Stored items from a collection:
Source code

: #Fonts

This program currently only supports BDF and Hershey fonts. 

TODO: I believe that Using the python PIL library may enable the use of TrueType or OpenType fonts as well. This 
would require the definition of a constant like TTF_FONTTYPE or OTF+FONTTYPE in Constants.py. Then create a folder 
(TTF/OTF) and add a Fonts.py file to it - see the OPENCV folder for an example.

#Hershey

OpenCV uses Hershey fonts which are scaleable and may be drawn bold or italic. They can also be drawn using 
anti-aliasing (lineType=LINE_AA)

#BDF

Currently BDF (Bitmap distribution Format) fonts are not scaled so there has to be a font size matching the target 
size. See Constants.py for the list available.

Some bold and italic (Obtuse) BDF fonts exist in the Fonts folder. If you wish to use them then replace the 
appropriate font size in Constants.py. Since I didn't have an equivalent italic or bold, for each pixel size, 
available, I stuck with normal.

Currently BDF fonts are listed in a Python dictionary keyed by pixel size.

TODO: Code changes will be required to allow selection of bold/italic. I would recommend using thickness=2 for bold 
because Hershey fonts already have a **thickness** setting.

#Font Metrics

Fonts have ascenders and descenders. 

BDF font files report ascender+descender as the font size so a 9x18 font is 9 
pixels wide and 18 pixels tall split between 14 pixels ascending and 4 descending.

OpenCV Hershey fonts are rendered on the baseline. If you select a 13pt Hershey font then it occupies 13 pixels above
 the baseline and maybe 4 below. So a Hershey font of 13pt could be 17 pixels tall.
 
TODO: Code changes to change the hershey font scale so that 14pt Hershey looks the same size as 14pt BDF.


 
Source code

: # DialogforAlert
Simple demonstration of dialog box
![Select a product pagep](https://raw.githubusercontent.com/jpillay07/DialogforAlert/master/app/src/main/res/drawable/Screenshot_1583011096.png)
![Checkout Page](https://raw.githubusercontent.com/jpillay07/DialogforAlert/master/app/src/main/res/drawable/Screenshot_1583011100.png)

WORK ORDER → Copy every line of the records above that contains "baseline".

RESPONSE →
OpenCV Hershey fonts are rendered on the baseline. If you select a 13pt Hershey font then it occupies 13 pixels above
 the baseline and maybe 4 below. So a Hershey font of 13pt could be 17 pixels tall.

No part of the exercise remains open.